The Bipolar Burble blog welcomes Natalie Jeanne Champagne, author of The Third Sunrise, A Memoir of Madness. Natalie was diagnosed with childhood bipolar disorder, spent much of her youth in psychiatric hospitals and at the tender age of 26, has written a memoir about her travels through bipolar disorder, eating disorders and addiction.

What was it like being diagnosed with bipolar at a young age? Did you get the sense you were sick at that age yourself?

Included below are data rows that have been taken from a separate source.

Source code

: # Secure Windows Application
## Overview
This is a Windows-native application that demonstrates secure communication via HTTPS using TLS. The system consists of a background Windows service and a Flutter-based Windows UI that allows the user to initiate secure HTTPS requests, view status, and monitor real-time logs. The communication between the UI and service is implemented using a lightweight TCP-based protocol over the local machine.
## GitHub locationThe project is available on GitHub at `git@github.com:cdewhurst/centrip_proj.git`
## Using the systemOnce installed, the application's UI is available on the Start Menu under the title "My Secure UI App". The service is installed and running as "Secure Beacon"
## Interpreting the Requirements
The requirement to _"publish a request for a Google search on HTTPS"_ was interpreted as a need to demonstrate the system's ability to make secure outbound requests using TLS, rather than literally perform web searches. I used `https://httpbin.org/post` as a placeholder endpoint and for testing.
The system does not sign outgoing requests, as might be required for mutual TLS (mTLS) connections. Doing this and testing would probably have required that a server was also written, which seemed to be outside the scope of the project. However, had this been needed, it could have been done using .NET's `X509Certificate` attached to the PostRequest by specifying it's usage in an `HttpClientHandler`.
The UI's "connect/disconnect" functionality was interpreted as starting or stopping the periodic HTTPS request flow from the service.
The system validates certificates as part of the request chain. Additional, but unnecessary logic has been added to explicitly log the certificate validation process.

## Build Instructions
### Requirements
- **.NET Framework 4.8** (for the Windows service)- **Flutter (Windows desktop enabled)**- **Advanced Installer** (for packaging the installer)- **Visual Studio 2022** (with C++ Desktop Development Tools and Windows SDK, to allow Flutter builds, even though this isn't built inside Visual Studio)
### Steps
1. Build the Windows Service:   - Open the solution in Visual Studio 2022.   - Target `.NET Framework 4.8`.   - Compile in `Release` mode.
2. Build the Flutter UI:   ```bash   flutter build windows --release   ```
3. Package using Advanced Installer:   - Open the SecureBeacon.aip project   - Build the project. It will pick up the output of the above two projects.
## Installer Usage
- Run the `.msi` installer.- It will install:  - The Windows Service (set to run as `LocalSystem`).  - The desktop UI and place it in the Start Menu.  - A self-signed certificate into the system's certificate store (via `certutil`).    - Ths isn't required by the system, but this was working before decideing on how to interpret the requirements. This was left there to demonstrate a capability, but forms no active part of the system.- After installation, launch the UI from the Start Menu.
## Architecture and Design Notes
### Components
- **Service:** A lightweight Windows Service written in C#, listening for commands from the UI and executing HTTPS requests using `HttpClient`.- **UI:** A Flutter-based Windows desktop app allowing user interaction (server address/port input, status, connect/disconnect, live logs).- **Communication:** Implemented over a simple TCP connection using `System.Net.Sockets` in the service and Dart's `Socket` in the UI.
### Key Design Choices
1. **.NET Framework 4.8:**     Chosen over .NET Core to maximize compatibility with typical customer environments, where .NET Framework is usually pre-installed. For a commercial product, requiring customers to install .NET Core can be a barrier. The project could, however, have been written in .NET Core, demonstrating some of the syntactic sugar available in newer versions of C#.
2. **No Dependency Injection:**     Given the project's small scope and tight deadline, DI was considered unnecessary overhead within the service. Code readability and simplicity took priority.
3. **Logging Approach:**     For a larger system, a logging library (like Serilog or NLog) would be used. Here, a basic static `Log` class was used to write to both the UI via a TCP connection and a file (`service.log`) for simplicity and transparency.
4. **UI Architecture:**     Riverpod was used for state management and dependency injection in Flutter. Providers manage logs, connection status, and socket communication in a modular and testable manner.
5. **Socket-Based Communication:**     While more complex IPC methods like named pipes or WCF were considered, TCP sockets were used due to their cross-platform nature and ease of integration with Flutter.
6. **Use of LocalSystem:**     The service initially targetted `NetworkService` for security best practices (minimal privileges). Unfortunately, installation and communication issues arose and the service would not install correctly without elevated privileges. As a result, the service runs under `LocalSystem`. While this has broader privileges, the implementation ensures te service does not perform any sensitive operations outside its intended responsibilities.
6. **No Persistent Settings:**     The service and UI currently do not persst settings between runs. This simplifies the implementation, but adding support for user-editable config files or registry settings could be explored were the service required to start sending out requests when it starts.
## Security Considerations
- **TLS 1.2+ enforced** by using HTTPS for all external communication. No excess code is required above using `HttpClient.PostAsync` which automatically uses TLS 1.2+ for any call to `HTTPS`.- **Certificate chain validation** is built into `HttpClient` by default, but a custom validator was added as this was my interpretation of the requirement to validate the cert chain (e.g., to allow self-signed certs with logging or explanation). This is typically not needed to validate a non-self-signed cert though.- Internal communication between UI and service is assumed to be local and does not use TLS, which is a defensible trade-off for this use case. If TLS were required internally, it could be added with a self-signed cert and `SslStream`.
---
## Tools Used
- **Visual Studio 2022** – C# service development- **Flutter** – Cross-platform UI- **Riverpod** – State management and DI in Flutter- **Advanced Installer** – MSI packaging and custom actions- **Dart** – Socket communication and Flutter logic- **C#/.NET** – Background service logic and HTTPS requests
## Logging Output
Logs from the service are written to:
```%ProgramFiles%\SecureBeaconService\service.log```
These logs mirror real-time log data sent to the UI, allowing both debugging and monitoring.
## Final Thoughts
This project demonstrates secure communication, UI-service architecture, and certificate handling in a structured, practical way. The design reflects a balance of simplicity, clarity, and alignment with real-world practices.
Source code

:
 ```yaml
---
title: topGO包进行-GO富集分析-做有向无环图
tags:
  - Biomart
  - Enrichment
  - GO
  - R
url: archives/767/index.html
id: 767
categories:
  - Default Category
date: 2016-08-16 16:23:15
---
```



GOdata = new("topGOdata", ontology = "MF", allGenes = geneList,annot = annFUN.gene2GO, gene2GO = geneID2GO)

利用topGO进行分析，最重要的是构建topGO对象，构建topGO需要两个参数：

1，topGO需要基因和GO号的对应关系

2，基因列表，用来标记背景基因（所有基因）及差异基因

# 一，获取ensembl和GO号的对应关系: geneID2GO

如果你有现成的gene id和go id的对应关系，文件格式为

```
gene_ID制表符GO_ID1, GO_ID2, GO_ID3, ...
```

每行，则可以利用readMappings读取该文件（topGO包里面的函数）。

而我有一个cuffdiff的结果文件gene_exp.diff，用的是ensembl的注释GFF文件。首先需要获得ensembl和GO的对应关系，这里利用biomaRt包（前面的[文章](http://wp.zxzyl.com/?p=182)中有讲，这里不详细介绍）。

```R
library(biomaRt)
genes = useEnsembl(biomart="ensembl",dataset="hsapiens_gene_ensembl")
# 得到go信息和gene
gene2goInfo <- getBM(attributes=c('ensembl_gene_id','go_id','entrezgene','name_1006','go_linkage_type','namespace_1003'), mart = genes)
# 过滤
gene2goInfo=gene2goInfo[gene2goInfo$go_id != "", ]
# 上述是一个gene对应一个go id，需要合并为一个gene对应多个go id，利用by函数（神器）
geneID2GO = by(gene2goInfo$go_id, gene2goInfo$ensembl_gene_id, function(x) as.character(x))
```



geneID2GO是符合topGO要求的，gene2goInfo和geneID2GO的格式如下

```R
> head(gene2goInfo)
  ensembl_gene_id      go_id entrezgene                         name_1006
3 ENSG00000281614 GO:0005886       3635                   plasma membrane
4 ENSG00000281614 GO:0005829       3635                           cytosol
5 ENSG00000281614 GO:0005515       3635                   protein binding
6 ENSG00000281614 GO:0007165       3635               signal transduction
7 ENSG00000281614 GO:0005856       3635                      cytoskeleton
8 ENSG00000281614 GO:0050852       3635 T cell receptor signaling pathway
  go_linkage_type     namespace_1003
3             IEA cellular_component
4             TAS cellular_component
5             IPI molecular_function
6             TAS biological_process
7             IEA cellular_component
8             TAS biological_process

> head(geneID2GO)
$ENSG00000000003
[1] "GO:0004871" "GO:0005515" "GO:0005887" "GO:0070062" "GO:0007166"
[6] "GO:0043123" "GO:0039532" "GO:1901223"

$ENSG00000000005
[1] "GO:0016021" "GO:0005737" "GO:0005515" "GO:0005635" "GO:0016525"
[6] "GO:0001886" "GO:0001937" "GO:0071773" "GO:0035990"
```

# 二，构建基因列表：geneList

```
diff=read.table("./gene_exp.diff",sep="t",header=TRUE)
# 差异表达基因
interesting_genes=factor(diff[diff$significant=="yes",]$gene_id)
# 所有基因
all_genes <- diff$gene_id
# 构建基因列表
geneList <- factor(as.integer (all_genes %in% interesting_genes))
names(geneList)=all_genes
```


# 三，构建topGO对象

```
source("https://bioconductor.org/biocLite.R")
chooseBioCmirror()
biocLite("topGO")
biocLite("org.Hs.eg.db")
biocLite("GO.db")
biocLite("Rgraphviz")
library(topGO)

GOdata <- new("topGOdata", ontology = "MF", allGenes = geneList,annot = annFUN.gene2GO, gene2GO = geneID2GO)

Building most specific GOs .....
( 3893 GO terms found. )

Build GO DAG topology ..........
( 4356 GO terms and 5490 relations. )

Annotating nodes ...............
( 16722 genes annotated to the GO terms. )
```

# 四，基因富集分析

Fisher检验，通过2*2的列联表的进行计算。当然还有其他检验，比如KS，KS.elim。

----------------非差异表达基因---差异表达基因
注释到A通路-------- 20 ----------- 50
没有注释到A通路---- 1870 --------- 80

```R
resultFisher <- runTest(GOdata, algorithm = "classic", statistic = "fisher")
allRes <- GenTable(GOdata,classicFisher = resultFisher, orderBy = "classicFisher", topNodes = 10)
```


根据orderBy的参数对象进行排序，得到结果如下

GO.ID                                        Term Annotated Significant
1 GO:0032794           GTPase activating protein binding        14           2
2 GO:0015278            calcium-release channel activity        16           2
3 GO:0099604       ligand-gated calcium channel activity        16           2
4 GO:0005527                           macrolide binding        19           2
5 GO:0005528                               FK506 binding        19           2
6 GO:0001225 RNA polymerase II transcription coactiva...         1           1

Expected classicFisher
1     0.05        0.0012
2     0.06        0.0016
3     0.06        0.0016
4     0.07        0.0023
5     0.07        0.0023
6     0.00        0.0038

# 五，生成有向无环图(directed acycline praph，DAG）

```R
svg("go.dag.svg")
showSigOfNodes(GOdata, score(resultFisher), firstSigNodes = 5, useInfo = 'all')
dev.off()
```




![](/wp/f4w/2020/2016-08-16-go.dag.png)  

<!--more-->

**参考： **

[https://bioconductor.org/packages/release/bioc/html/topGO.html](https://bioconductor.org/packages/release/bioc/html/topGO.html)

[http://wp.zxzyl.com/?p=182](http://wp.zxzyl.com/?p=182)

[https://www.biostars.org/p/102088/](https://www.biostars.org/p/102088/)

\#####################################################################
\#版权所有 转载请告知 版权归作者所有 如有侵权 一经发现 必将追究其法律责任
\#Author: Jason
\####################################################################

This is difficult to summarize. I knew something was different about me from a very young age. I had two siblings and so I had some sort of reference point. I watched as they were able to go to school and have friends over. I was unable to go to school. I would stay up all night kicking my bedroom walls with a feeling of agitation and anger I could not understand. Certainly my parents could not understand. Children do not run up and down the stairs all night. They don’t destroy their bedrooms, ripping the paint off the walls, and then sleeping for days after.

Juvenile Bipolar Disorder

Before I was diagnosed, age twelve, my family and I knew I was sick but we did not know why. But as we ruled out everything else, ADHD, depression and anxiety it became clear: I was a very sick little girl and, yes, I had juvenile bipolar disorder. What was it like? It was terrifying. An excerpt from my book details the experience: My psychiatrist and the medical staff are not sure why I become so agitated. I throw anything within my reach; I pull my hair; I scratch myself; and I use the plastic cutlery to fashion weapons to harm myself. I become so angry that when I am locked in the small concrete room, the “Quiet Room,” with the little nylon mattress, I tear at it until it rips, pulling out the springs with my fingers and scratching myself until I bleed, until they slide the concrete door open and take the mattress from me. Six staff members carry me down to a different room; this one is windowless and has padded walls so I will stop smashing my head against the concrete. I bite the staff and I spit on them. I fall asleep in the fetal position on the concrete floor, exhausted, with a small acrylic blanket covering my body.